## Work item
Transcribe, exactly and in full, every record shown below, while omitting its images.

## Data to use
━━━━

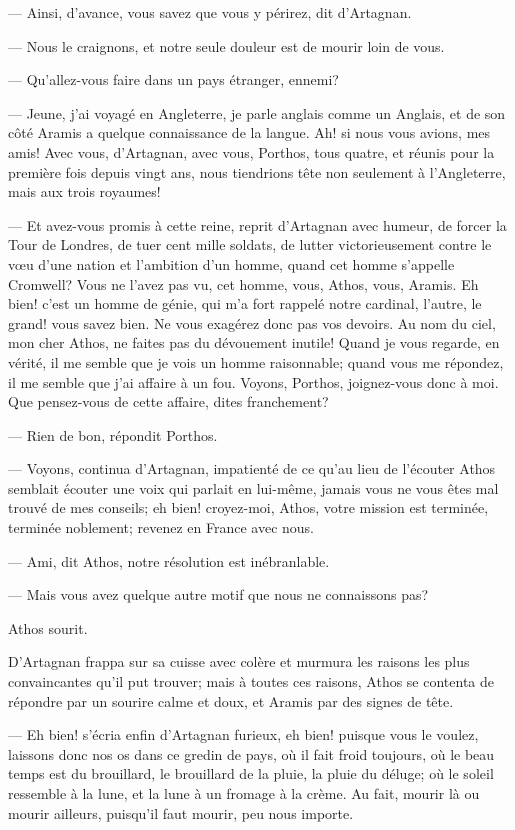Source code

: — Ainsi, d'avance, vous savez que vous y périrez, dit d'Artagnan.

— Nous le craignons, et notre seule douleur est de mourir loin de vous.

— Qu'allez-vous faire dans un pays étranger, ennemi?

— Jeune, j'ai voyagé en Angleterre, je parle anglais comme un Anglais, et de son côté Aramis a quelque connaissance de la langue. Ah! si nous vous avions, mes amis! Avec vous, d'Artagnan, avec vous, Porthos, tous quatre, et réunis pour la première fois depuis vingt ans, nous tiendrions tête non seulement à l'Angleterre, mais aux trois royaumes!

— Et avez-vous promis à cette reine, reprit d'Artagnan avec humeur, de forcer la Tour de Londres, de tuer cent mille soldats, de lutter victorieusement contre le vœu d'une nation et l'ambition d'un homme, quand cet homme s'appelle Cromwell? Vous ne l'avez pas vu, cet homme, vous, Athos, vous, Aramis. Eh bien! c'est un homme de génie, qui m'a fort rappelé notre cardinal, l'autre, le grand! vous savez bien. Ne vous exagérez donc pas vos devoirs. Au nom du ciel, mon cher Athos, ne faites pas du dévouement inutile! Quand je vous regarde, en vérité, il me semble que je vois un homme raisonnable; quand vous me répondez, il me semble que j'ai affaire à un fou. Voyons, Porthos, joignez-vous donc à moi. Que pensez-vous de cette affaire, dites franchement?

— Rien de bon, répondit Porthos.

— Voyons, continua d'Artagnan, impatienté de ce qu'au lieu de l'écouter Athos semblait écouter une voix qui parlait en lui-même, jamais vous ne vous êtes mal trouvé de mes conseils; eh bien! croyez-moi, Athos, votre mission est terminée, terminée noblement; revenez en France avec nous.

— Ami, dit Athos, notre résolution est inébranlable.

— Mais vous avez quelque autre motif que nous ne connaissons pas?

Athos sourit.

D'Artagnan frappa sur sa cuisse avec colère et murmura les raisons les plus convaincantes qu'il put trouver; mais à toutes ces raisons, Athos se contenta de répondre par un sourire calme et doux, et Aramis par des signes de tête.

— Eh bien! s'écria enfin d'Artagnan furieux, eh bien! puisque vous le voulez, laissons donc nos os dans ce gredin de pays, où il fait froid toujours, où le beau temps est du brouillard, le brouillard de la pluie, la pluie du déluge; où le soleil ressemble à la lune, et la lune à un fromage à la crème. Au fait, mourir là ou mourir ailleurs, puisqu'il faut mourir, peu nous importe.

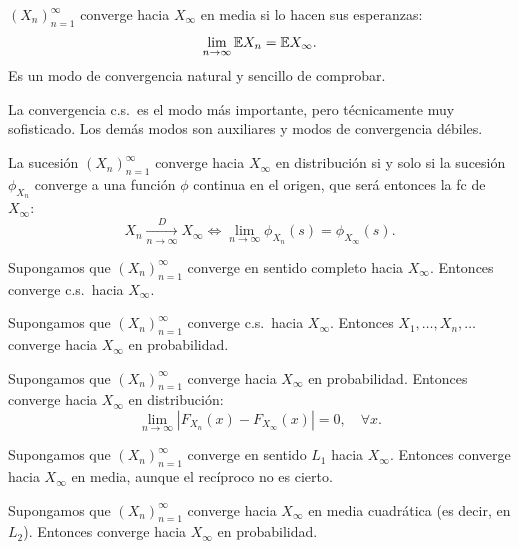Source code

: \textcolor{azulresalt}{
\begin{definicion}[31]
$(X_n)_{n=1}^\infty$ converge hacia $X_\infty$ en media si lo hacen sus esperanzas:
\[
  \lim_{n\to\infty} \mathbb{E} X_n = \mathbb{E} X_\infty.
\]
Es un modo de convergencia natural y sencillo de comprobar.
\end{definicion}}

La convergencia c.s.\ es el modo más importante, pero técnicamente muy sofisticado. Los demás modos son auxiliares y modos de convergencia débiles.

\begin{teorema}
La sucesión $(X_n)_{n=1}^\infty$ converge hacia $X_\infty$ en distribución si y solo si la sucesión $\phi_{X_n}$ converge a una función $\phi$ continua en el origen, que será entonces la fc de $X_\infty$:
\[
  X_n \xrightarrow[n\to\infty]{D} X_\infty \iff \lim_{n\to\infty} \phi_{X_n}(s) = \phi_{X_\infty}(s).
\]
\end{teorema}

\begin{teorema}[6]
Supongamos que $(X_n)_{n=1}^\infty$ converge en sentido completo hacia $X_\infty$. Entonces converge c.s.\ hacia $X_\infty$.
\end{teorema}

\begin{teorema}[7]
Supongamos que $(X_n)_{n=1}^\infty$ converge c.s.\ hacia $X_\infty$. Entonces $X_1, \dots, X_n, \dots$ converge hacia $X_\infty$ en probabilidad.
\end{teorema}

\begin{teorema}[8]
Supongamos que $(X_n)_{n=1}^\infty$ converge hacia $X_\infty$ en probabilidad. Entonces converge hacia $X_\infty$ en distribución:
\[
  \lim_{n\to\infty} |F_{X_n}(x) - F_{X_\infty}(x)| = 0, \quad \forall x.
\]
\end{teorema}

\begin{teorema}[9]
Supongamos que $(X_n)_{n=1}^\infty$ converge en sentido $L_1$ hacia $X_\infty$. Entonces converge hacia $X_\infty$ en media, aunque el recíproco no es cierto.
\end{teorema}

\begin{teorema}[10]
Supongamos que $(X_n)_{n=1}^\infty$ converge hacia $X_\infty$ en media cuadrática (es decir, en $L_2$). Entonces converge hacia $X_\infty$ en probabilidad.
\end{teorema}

━━━━

## Exercise solution
Source code

: — Ainsi, d'avance, vous savez que vous y périrez, dit d'Artagnan.

— Nous le craignons, et notre seule douleur est de mourir loin de vous.

— Qu'allez-vous faire dans un pays étranger, ennemi?

— Jeune, j'ai voyagé en Angleterre, je parle anglais comme un Anglais, et de son côté Aramis a quelque connaissance de la langue. Ah! si nous vous avions, mes amis! Avec vous, d'Artagnan, avec vous, Porthos, tous quatre, et réunis pour la première fois depuis vingt ans, nous tiendrions tête non seulement à l'Angleterre, mais aux trois royaumes!

— Et avez-vous promis à cette reine, reprit d'Artagnan avec humeur, de forcer la Tour de Londres, de tuer cent mille soldats, de lutter victorieusement contre le vœu d'une nation et l'ambition d'un homme, quand cet homme s'appelle Cromwell? Vous ne l'avez pas vu, cet homme, vous, Athos, vous, Aramis. Eh bien! c'est un homme de génie, qui m'a fort rappelé notre cardinal, l'autre, le grand! vous savez bien. Ne vous exagérez donc pas vos devoirs. Au nom du ciel, mon cher Athos, ne faites pas du dévouement inutile! Quand je vous regarde, en vérité, il me semble que je vois un homme raisonnable; quand vous me répondez, il me semble que j'ai affaire à un fou. Voyons, Porthos, joignez-vous donc à moi. Que pensez-vous de cette affaire, dites franchement?

— Rien de bon, répondit Porthos.

— Voyons, continua d'Artagnan, impatienté de ce qu'au lieu de l'écouter Athos semblait écouter une voix qui parlait en lui-même, jamais vous ne vous êtes mal trouvé de mes conseils; eh bien! croyez-moi, Athos, votre mission est terminée, terminée noblement; revenez en France avec nous.

— Ami, dit Athos, notre résolution est inébranlable.

— Mais vous avez quelque autre motif que nous ne connaissons pas?

Athos sourit.

D'Artagnan frappa sur sa cuisse avec colère et murmura les raisons les plus convaincantes qu'il put trouver; mais à toutes ces raisons, Athos se contenta de répondre par un sourire calme et doux, et Aramis par des signes de tête.

— Eh bien! s'écria enfin d'Artagnan furieux, eh bien! puisque vous le voulez, laissons donc nos os dans ce gredin de pays, où il fait froid toujours, où le beau temps est du brouillard, le brouillard de la pluie, la pluie du déluge; où le soleil ressemble à la lune, et la lune à un fromage à la crème. Au fait, mourir là ou mourir ailleurs, puisqu'il faut mourir, peu nous importe.

Source code

: \textcolor{azulresalt}{
\begin{definicion}[31]
$(X_n)_{n=1}^\infty$ converge hacia $X_\infty$ en media si lo hacen sus esperanzas:
\[
  \lim_{n\to\infty} \mathbb{E} X_n = \mathbb{E} X_\infty.
\]
Es un modo de convergencia natural y sencillo de comprobar.
\end{definicion}}

La convergencia c.s.\ es el modo más importante, pero técnicamente muy sofisticado. Los demás modos son auxiliares y modos de convergencia débiles.

\begin{teorema}
La sucesión $(X_n)_{n=1}^\infty$ converge hacia $X_\infty$ en distribución si y solo si la sucesión $\phi_{X_n}$ converge a una función $\phi$ continua en el origen, que será entonces la fc de $X_\infty$:
\[
  X_n \xrightarrow[n\to\infty]{D} X_\infty \iff \lim_{n\to\infty} \phi_{X_n}(s) = \phi_{X_\infty}(s).
\]
\end{teorema}

\begin{teorema}[6]
Supongamos que $(X_n)_{n=1}^\infty$ converge en sentido completo hacia $X_\infty$. Entonces converge c.s.\ hacia $X_\infty$.
\end{teorema}

\begin{teorema}[7]
Supongamos que $(X_n)_{n=1}^\infty$ converge c.s.\ hacia $X_\infty$. Entonces $X_1, \dots, X_n, \dots$ converge hacia $X_\infty$ en probabilidad.
\end{teorema}

\begin{teorema}[8]
Supongamos que $(X_n)_{n=1}^\infty$ converge hacia $X_\infty$ en probabilidad. Entonces converge hacia $X_\infty$ en distribución:
\[
  \lim_{n\to\infty} |F_{X_n}(x) - F_{X_\infty}(x)| = 0, \quad \forall x.
\]
\end{teorema}

\begin{teorema}[9]
Supongamos que $(X_n)_{n=1}^\infty$ converge en sentido $L_1$ hacia $X_\infty$. Entonces converge hacia $X_\infty$ en media, aunque el recíproco no es cierto.
\end{teorema}

\begin{teorema}[10]
Supongamos que $(X_n)_{n=1}^\infty$ converge hacia $X_\infty$ en media cuadrática (es decir, en $L_2$). Entonces converge hacia $X_\infty$ en probabilidad.
\end{teorema}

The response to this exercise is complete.